## Your instructions:
Up to and including the line that holds "Desert Force (Egypt)", print the data exactly from its first line; do not print the pictures.

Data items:
▼
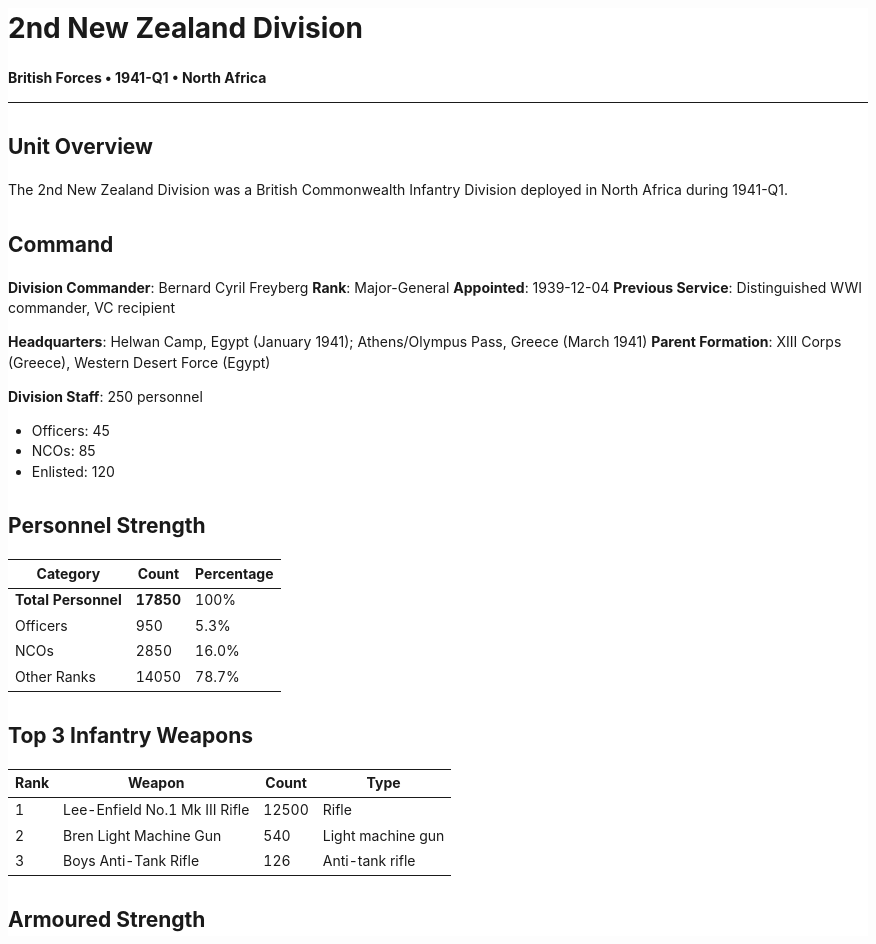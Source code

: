 # 2nd New Zealand Division

**British Forces • 1941-Q1 • North Africa**

---

## Unit Overview

The 2nd New Zealand Division was a British Commonwealth Infantry Division deployed in North Africa during 1941-Q1. 

## Command

**Division Commander**: Bernard Cyril Freyberg
**Rank**: Major-General
**Appointed**: 1939-12-04
**Previous Service**: Distinguished WWI commander, VC recipient

**Headquarters**: Helwan Camp, Egypt (January 1941); Athens/Olympus Pass, Greece (March 1941)
**Parent Formation**: XIII Corps (Greece), Western Desert Force (Egypt)

**Division Staff**: 250 personnel
- Officers: 45
- NCOs: 85
- Enlisted: 120

## Personnel Strength

| Category | Count | Percentage |
|----------|-------|------------|
| **Total Personnel** | **17850** | 100% |
| Officers | 950 | 5.3% |
| NCOs | 2850 | 16.0% |
| Other Ranks | 14050 | 78.7% |

## Top 3 Infantry Weapons

| Rank | Weapon | Count | Type |
|------|--------|-------|------|
| 1 | Lee-Enfield No.1 Mk III Rifle | 12500 | Rifle |
| 2 | Bren Light Machine Gun | 540 | Light machine gun |
| 3 | Boys Anti-Tank Rifle | 126 | Anti-tank rifle |

## Armoured Strength
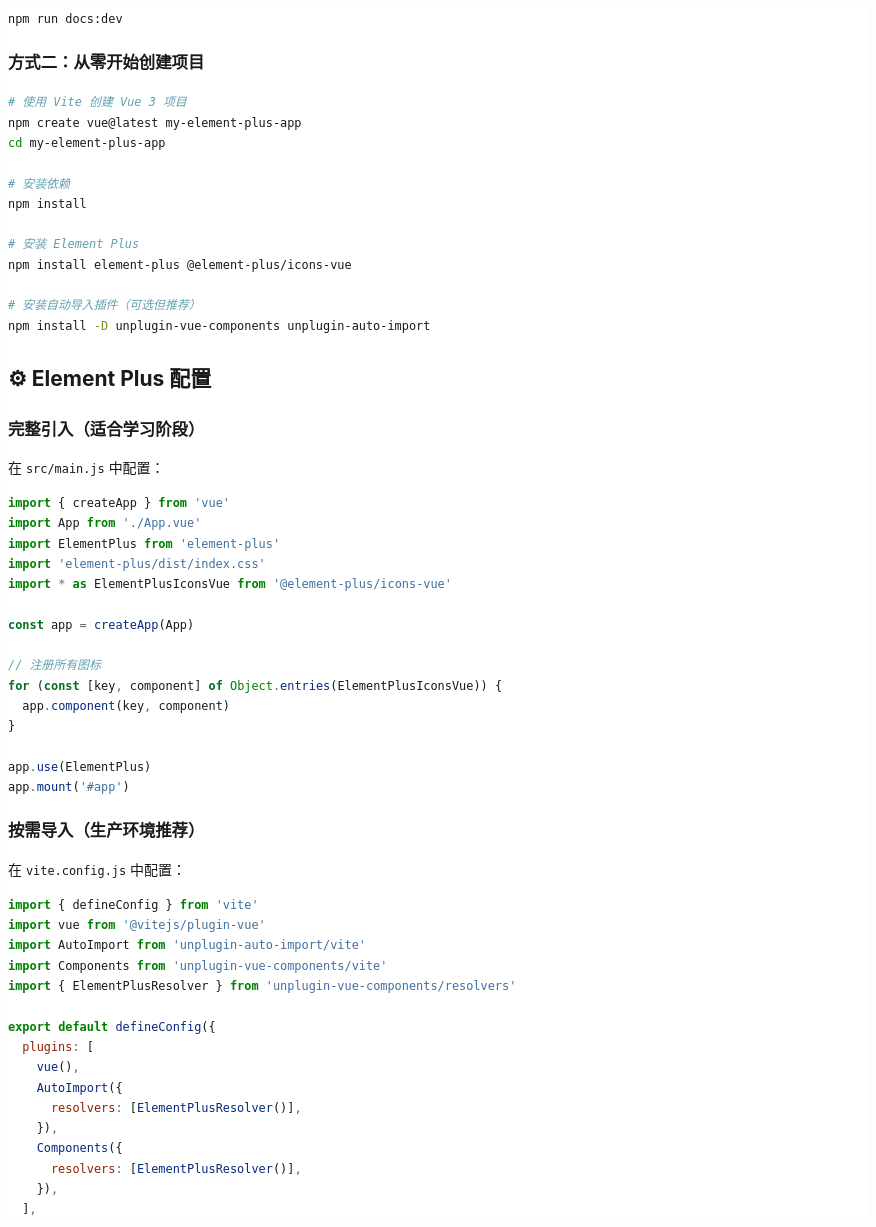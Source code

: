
 ```bash
npm run docs:dev
```

### 方式二：从零开始创建项目

```bash
# 使用 Vite 创建 Vue 3 项目
npm create vue@latest my-element-plus-app
cd my-element-plus-app

# 安装依赖
npm install

# 安装 Element Plus
npm install element-plus @element-plus/icons-vue

# 安装自动导入插件（可选但推荐）
npm install -D unplugin-vue-components unplugin-auto-import
```

## ⚙️ Element Plus 配置

### 完整引入（适合学习阶段）

在 `src/main.js` 中配置：

```javascript
import { createApp } from 'vue'
import App from './App.vue'
import ElementPlus from 'element-plus'
import 'element-plus/dist/index.css'
import * as ElementPlusIconsVue from '@element-plus/icons-vue'

const app = createApp(App)

// 注册所有图标
for (const [key, component] of Object.entries(ElementPlusIconsVue)) {
  app.component(key, component)
}

app.use(ElementPlus)
app.mount('#app')
```

### 按需导入（生产环境推荐）

在 `vite.config.js` 中配置：

```javascript
import { defineConfig } from 'vite'
import vue from '@vitejs/plugin-vue'
import AutoImport from 'unplugin-auto-import/vite'
import Components from 'unplugin-vue-components/vite'
import { ElementPlusResolver } from 'unplugin-vue-components/resolvers'

export default defineConfig({
  plugins: [
    vue(),
    AutoImport({
      resolvers: [ElementPlusResolver()],
    }),
    Components({
      resolvers: [ElementPlusResolver()],
    }),
  ],
```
▲
## Answer to this problem:
Source code

: # 2nd New Zealand Division

**British Forces • 1941-Q1 • North Africa**

---

## Unit Overview

The 2nd New Zealand Division was a British Commonwealth Infantry Division deployed in North Africa during 1941-Q1. 

## Command

**Division Commander**: Bernard Cyril Freyberg
**Rank**: Major-General
**Appointed**: 1939-12-04
**Previous Service**: Distinguished WWI commander, VC recipient

**Headquarters**: Helwan Camp, Egypt (January 1941); Athens/Olympus Pass, Greece (March 1941)
**Parent Formation**: XIII Corps (Greece), Western Desert Force (Egypt)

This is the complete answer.